Wednesday, March 22, 2017

Some salmon season news:
And an abalone reminder:

Abalone Season Opens May 1,

One Month Later Than Years Past

CDFW is reminding abalone divers that the 2017 season will be shortened by two months, with the traditional opening date of April 1 now delayed until May 1. The fishery will also close a month earlier than usual, on Oct. 31. The July closure remains in effect.

The annual (calendar year) limit is changing from 18 abalone to 12. As in the past, no more than nine abalone may be taken south of the boundary between Sonoma and Mendocino counties. Make sure you are familiar with the 2017-18 Ocean Sport Fishing Regulations before you hit the water.

The red abalone limit was reduced and season shortened because CDFW surveys found lower densities of red abalone in deeper waters due to recent unfavorable environmental conditions. There have been three years of poor growth of kelp, a major food for abalone. Dramatic increases in purple sea urchin populations have further reduced the food available for abalone. Lack of food can cause abalone to die from starvation or to be weakened and reduce their ability to survive strong waves. Lack of food in deeper water has probably caused abalone to move into shallower water where they can be caught in the fishery.

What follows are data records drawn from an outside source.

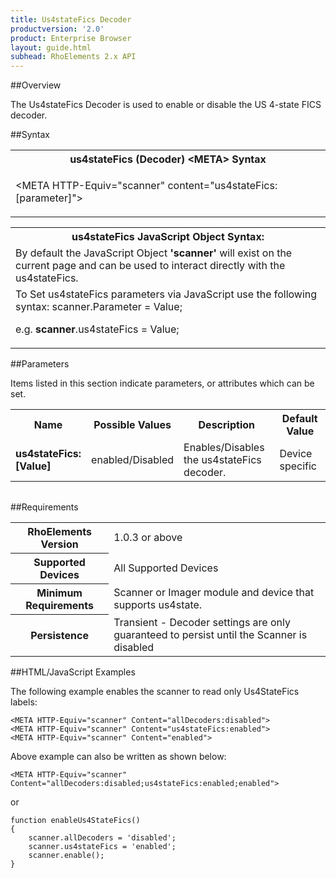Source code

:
 ```yaml
---
title: Us4stateFics Decoder
productversion: '2.0'
product: Enterprise Browser
layout: guide.html
subhead: RhoElements 2.x API
---
```


##Overview

The Us4stateFics Decoder is used to enable or disable the US 4-state FICS decoder.

##Syntax

<table class="re-table"><tr><th class="tableHeading">us4stateFics (Decoder) &lt;META&gt; Syntax
</th></tr><tr><td class="clsSyntaxCells clsOddRow"><p>&lt;META HTTP-Equiv="scanner" content="us4stateFics:[parameter]"&gt;</p></td></tr></table>
<table class="re-table"><tr><th class="tableHeading">us4stateFics JavaScript Object Syntax:</th></tr><tr><td class="clsSyntaxCells clsOddRow">
By default the JavaScript Object <b>'scanner'</b> will exist on the current page and can be used to interact directly with the us4stateFics.
</td></tr><tr><td class="clsSyntaxCells clsEvenRow">
To Set us4stateFics parameters via JavaScript use the following syntax: scanner.Parameter = Value;
<P />e.g. <b>scanner</b>.us4stateFics = Value;
</td></tr></table>

##Parameters


Items listed in this section indicate parameters, or attributes which can be set.
<table class="re-table"><col width="20%" /><col width="20%" /><col width="38%" /><col width="22%" /><tr><th class="tableHeading">Name</th><th class="tableHeading">Possible Values</th><th class="tableHeading">Description</th><th class="tableHeading">Default Value</th></tr><tr><td class="clsSyntaxCells clsOddRow"><b>us4stateFics:[Value]
</b></td><td class="clsSyntaxCells clsOddRow">enabled/Disabled</td><td class="clsSyntaxCells clsOddRow">Enables/Disables the us4stateFics decoder.</td><td class="clsSyntaxCells clsOddRow">Device specific</td></tr></table>
<table class="re-table"><col width="78%" /><col width="8%" /><col width="1%" /><col width="5%" /><col width="1%" /><col width="5%" /><col width="2%" /></table>





##Requirements

<table class="re-table"><tr><th class="tableHeading">RhoElements Version</th><td class="clsSyntaxCell clsEvenRow">1.0.3 or above
</td></tr><tr><th class="tableHeading">Supported Devices</th><td class="clsSyntaxCell clsOddRow">All Supported Devices</td></tr><tr><th class="tableHeading">Minimum Requirements</th><td class="clsSyntaxCell clsOddRow">Scanner or Imager module and device that supports us4state.</td></tr><tr><th class="tableHeading">Persistence</th><td class="clsSyntaxCell clsEvenRow">Transient - Decoder settings are only guaranteed to persist until the Scanner is disabled</td></tr></table>


##HTML/JavaScript Examples

The following example enables the scanner to read only Us4StateFics labels:

	<META HTTP-Equiv="scanner" Content="allDecoders:disabled">
	<META HTTP-Equiv="scanner" Content="us4stateFics:enabled">
	<META HTTP-Equiv="scanner" Content="enabled">
	
Above example can also be written as shown below:

	<META HTTP-Equiv="scanner" Content="allDecoders:disabled;us4stateFics:enabled;enabled">
	
or

	function enableUs4StateFics()
	{
		scanner.allDecoders = 'disabled';
		scanner.us4stateFics = 'enabled';
		scanner.enable();
	}
	






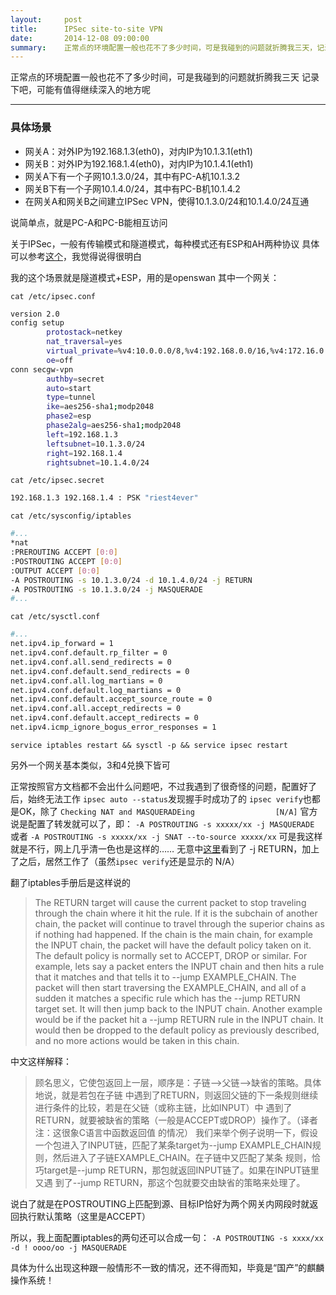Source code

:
 ```yaml
---
layout:     post
title:      IPSec site-to-site VPN
date:       2014-12-08 09:00:00
summary:    正常点的环境配置一般也花不了多少时间，可是我碰到的问题就折腾我三天，记录下吧，可能有值得继续深入的地方呢
---
```


正常点的环境配置一般也花不了多少时间，可是我碰到的问题就折腾我三天
记录下吧，可能有值得继续深入的地方呢

----------

### 具体场景
- 网关A：对外IP为192.168.1.3(eth0)，对内IP为10.1.3.1(eth1)
- 网关B：对外IP为192.168.1.4(eth0)，对内IP为10.1.4.1(eth1)
- 网关A下有一个子网10.1.3.0/24，其中有PC-A机10.1.3.2
- 网关B下有一个子网10.1.4.0/24，其中有PC-B机10.1.4.2
- 在网关A和网关B之间建立IPSec VPN，使得10.1.3.0/24和10.1.4.0/24互通

说简单点，就是PC-A和PC-B能相互访问

关于IPSec，一般有传输模式和隧道模式，每种模式还有ESP和AH两种协议
具体可以参考[这个][1]，我觉得说得很明白

我的这个场景就是隧道模式+ESP，用的是openswan
其中一个网关：

`cat /etc/ipsec.conf`

```bash
version 2.0
config setup
        protostack=netkey
        nat_traversal=yes
        virtual_private=%v4:10.0.0.0/8,%v4:192.168.0.0/16,%v4:172.16.0.0/16
        oe=off
conn secgw-vpn
        authby=secret
        auto=start
        type=tunnel
        ike=aes256-sha1;modp2048
        phase2=esp
        phase2alg=aes256-sha1;modp2048
        left=192.168.1.3
        leftsubnet=10.1.3.0/24
        right=192.168.1.4
        rightsubnet=10.1.4.0/24
```

`cat /etc/ipsec.secret`

```bash
192.168.1.3 192.168.1.4 : PSK "riest4ever"
```

`cat /etc/sysconfig/iptables`

```bash
#...
*nat
:PREROUTING ACCEPT [0:0]
:POSTROUTING ACCEPT [0:0]
:OUTPUT ACCEPT [0:0]
-A POSTROUTING -s 10.1.3.0/24 -d 10.1.4.0/24 -j RETURN
-A POSTROUTING -s 10.1.3.0/24 -j MASQUERADE
#...
```

`cat /etc/sysctl.conf`

```bash
#...
net.ipv4.ip_forward = 1
net.ipv4.conf.default.rp_filter = 0
net.ipv4.conf.all.send_redirects = 0
net.ipv4.conf.default.send_redirects = 0
net.ipv4.conf.all.log_martians = 0
net.ipv4.conf.default.log_martians = 0
net.ipv4.conf.default.accept_source_route = 0
net.ipv4.conf.all.accept_redirects = 0
net.ipv4.conf.default.accept_redirects = 0
net.ipv4.icmp_ignore_bogus_error_responses = 1
```

`service iptables restart && sysctl -p && service ipsec restart`

另外一个网关基本类似，3和4兑换下皆可

正常按照官方文档都不会出什么问题吧，不过我遇到了很奇怪的问题，配置好了后，始终无法工作
`ipsec auto --status`发现握手时成功了的
`ipsec verify`也都是OK，除了
`Checking NAT and MASQUERADEing                  [N/A]`
官方说是配置了转发就可以了，即：
`-A POSTROUTING -s xxxxx/xx -j MASQUERADE`
或者
`-A POSTROUTING -s xxxxx/xx -j SNAT --to-source xxxxx/xx`
可是我这样就是不行，网上几乎清一色也是这样的……
无意中[这里][2]看到了 -j RETURN，加上了之后，居然工作了（虽然`ipsec verify`还是显示的 N/A）

翻了iptables手册后是这样说的

> The RETURN target will cause the current packet to stop traveling through the chain where it hit the rule. If it is the subchain of another chain, the packet will continue to travel through the superior chains as if nothing had happened. If the chain is the main chain, for example the INPUT chain, the packet will have the default policy taken on it. The default policy is normally set to ACCEPT, DROP or similar.
> For example, lets say a packet enters the INPUT chain and then hits a rule that it matches and that tells it to --jump EXAMPLE_CHAIN. The packet will then start traversing the EXAMPLE_CHAIN, and all of a sudden it matches a specific rule which has the --jump RETURN target set. It will then jump back to the INPUT chain. Another example would be if the packet hit a --jump RETURN rule in the INPUT chain. It would then be dropped to the default policy as previously described, and no more actions would be taken in this chain.

中文这样解释：

> 顾名思义，它使包返回上一层，顺序是：子链——>父链——>缺省的策略。具体地说，就是若包在子链 中遇到了RETURN，则返回父链的下一条规则继续进行条件的比较，若是在父链（或称主链，比如INPUT）中 遇到了RETURN，就要被缺省的策略（一般是ACCEPT或DROP）操作了。（译者注：这很象C语言中函数返回值 的情况）
> 我们来举个例子说明一下，假设一个包进入了INPUT链，匹配了某条target为--jump EXAMPLE_CHAIN规则，然后进入了子链EXAMPLE_CHAIN。在子链中又匹配了某条 规则，恰巧target是--jump RETURN，那包就返回INPUT链了。如果在INPUT链里又遇 到了--jump RETURN，那这个包就要交由缺省的策略来处理了。


说白了就是在POSTROUTING上匹配到源、目标IP恰好为两个网关内网段时就返回执行默认策略（这里是ACCEPT）

所以，我上面配置iptables的两句还可以合成一句：
`-A POSTROUTING -s xxxx/xx -d ! oooo/oo -j MASQUERADE`

具体为什么出现这种跟一般情形不一致的情况，还不得而知，毕竟是“国产”的麒麟操作系统！


  [1]: http://www.h3c.com.cn/Service/Channel_Service/Operational_Service/ICG_Technology/201005/675214_30005_0.htm
  [2]: http://comments.gmane.org/gmane.network.openswan.user/17576
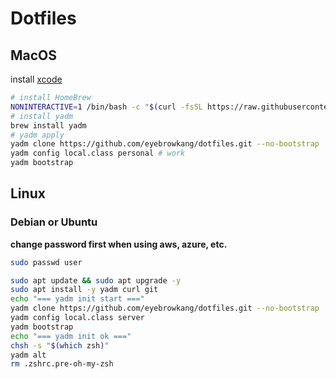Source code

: # Dotfiles

## MacOS

install [xcode](https://developer.apple.com/xcode/resources)

```bash
# install HomeBrew
NONINTERACTIVE=1 /bin/bash -c "$(curl -fsSL https://raw.githubusercontent.com/Homebrew/install/HEAD/install.sh)"
# install yadm
brew install yadm
# yadm apply
yadm clone https://github.com/eyebrowkang/dotfiles.git --no-bootstrap
yadm config local.class personal # work
yadm bootstrap
```

## Linux

### Debian or Ubuntu

**change password first when using aws, azure, etc.**
```bash
sudo passwd user
```

```bash
sudo apt update && sudo apt upgrade -y
sudo apt install -y yadm curl git
echo "=== yadm init start ==="
yadm clone https://github.com/eyebrowkang/dotfiles.git --no-bootstrap
yadm config local.class server
yadm bootstrap
echo "=== yadm init ok ==="
chsh -s "$(which zsh)"
yadm alt
rm .zshrc.pre-oh-my-zsh
```

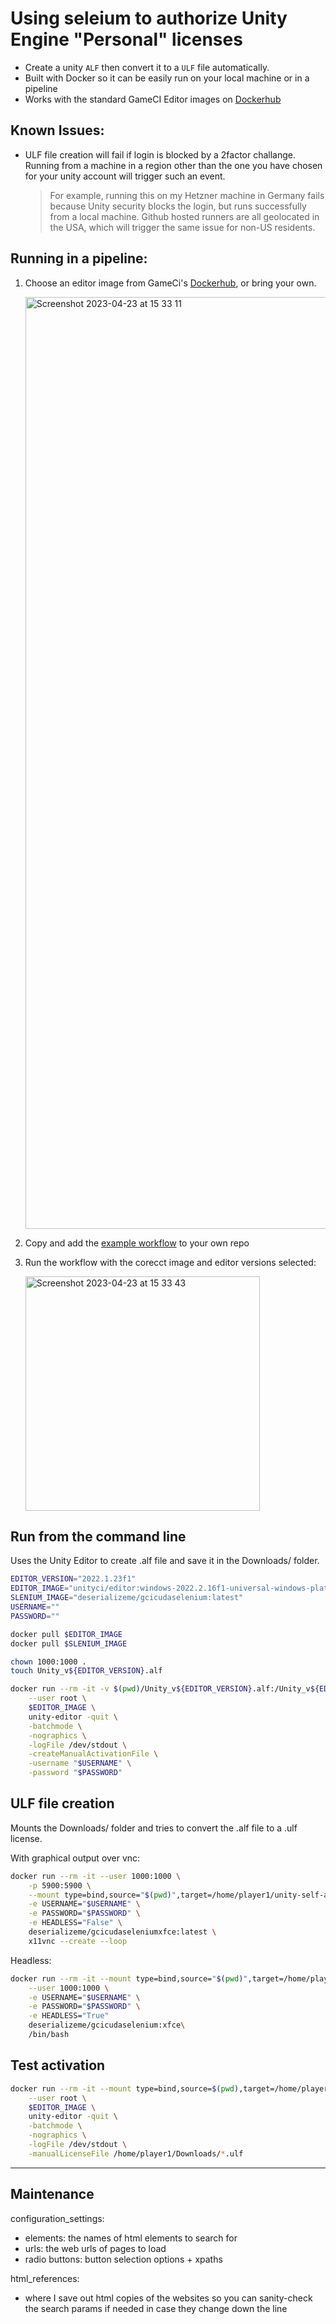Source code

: # Using seleium to authorize Unity Engine "Personal" licenses

- Create a unity `ALF` then convert it to a `ULF` file automatically. 
- Built with Docker so it can be easily run on your local machine or in a pipeline
- Works with the standard GameCI Editor images on [Dockerhub](https://hub.docker.com/r/unityci/editor/tags)


## Known Issues:
- ULF file creation will fail if login is blocked by a 2factor challange. Running from a machine in a region other than the one you have chosen for your unity account will trigger such an event. 

  > For example, running this on my Hetzner machine in Germany fails because Unity security blocks the login, but runs successfully from a local machine. Github hosted runners are all geolocated in the USA, which will trigger the same issue for non-US residents.

## Running in a pipeline:

1. Choose an editor image from GameCi's [Dockerhub](https://hub.docker.com/r/unityci/editor/tags), or bring your own.

    <img width="1491" alt="Screenshot 2023-04-23 at 15 33 11" src="https://user-images.githubusercontent.com/84841307/233842940-050d475f-2ce6-406e-a2d5-a54d17f8db9c.png">

2. Copy and add the [example workflow](https://raw.githubusercontent.com/cloudymax/unity-self-auth/main/.github/workflows/example-licenses-pipeline.yml) to your own repo

2. Run the workflow with the corecct image and editor versions selected:

    <img width="375" alt="Screenshot 2023-04-23 at 15 33 43" src="https://user-images.githubusercontent.com/84841307/233842892-349c1318-eb9e-4942-aacb-01f29b8107b2.png">

## Run from the command line

Uses the Unity Editor to create .alf file and save it in the Downloads/ folder.

```bash
EDITOR_VERSION="2022.1.23f1"
EDITOR_IMAGE="unityci/editor:windows-2022.2.16f1-universal-windows-platform-1.1.2"
SLENIUM_IMAGE="deserializeme/gcicudaselenium:latest"
USERNAME=""
PASSWORD=""

docker pull $EDITOR_IMAGE
docker pull $SLENIUM_IMAGE

chown 1000:1000 .
touch Unity_v${EDITOR_VERSION}.alf

docker run --rm -it -v $(pwd)/Unity_v${EDITOR_VERSION}.alf:/Unity_v${EDITOR_VERSION}.alf \
    --user root \
    $EDITOR_IMAGE \
    unity-editor -quit \
    -batchmode \
    -nographics \
    -logFile /dev/stdout \
    -createManualActivationFile \
    -username "$USERNAME" \
    -password "$PASSWORD"
```

## ULF file creation

Mounts the Downloads/ folder and tries to convert the .alf file to a .ulf license.

With graphical output over vnc:
```bash
docker run --rm -it --user 1000:1000 \
    -p 5900:5900 \
    --mount type=bind,source="$(pwd)",target=/home/player1/unity-self-auth/Downloads \
    -e USERNAME="$USERNAME" \
    -e PASSWORD="$PASSWORD" \
    -e HEADLESS="False" \
    deserializeme/gcicudaseleniumxfce:latest \
    x11vnc --create --loop
```

Headless:
```bash
docker run --rm -it --mount type=bind,source="$(pwd)",target=/home/player1/Downloads \
    --user 1000:1000 \
    -e USERNAME="$USERNAME" \
    -e PASSWORD="$PASSWORD" \
    -e HEADLESS="True" 
    deserializeme/gcicudaselenium:xfce\
    /bin/bash
```

## Test activation

```bash
docker run --rm -it --mount type=bind,source=$(pwd),target=/home/player1/Downloads \
    --user root \
    $EDITOR_IMAGE \
    unity-editor -quit \
    -batchmode \
    -nographics \
    -logFile /dev/stdout \
    -manualLicenseFile /home/player1/Downloads/*.ulf
```
____________________________________________________

## Maintenance

configuration_settings:

- elements: the names of html elements to search for
- urls: the web urls of pages to load
- radio buttons: button selection options + xpaths

html_references:

- where I save out html copies of the websites so you can sanity-check the search params if needed in case they change down the line


<!--  Link References -->
[Bitwarden CLI]: https://github.com/bitwarden/cli "check out bitwarden-cli on github"
[Github Secrets]: https://cli.github.com/manual/gh_secret "Use gh cli to set, list, and delete secrets"
[Gitlab Variables]: https://gitlab.com/gitlab-org/cli/-/tree/main/docs/source "Use the gitlab cli to add, remove, and list Gitlab Variables"
[Install the Bitwarden CLI]: https://bitwarden.com/help/cli/ "Visit the Bitwarden installation docs"
[Install the Gitlab CLI]: https://gitlab.com/gitlab-org/cli "Visit the Gitlab CLI docs"
[Install the Github CLI]: https://cli.github.com/ "Visit the Githubcli homepage"
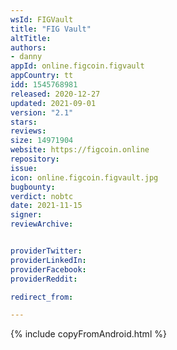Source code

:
 ```yaml
---
wsId: FIGVault
title: "FIG Vault"
altTitle: 
authors:
- danny
appId: online.figcoin.figvault
appCountry: tt
idd: 1545768981
released: 2020-12-27
updated: 2021-09-01
version: "2.1"
stars: 
reviews: 
size: 14971904
website: https://figcoin.online
repository: 
issue: 
icon: online.figcoin.figvault.jpg
bugbounty: 
verdict: nobtc
date: 2021-11-15
signer: 
reviewArchive:


providerTwitter: 
providerLinkedIn: 
providerFacebook: 
providerReddit: 

redirect_from:

---
```

{% include copyFromAndroid.html %}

The concentration of abalone in shallow water will make them seem more abundant but the overall population is lower and more vulnerable to overfishing. For more details, visit https://cdfwmarine.wordpress.com/2016/03/30/perfect-storm-decimates-kelp/.

Abalone report cards are now available for purchase. Get your fishing license and abalone report card so you don’t miss a single day of the season.

Thursday, March 16, 2017

     There's still some big Dungeness out there. At least, there was. This one was caught on the pier yesterday, along with some others. The crabbers were running traps and snares but I didn't get the score on which worked better. If you're bringing fishing rods down the snares are probably the better bet because the perch catching slowed way down this week. At least there's still jacksmelt if you feel the need to catch a fish. The reports of other fish being caught in the bay haven't panned out.

Monday, March 13, 2017

I knew that I was jumping the gun a bit, posting the salmon season options before they were settled. Well, they changed. Here they are:

Point Arena to Pigeon Point (San Francisco)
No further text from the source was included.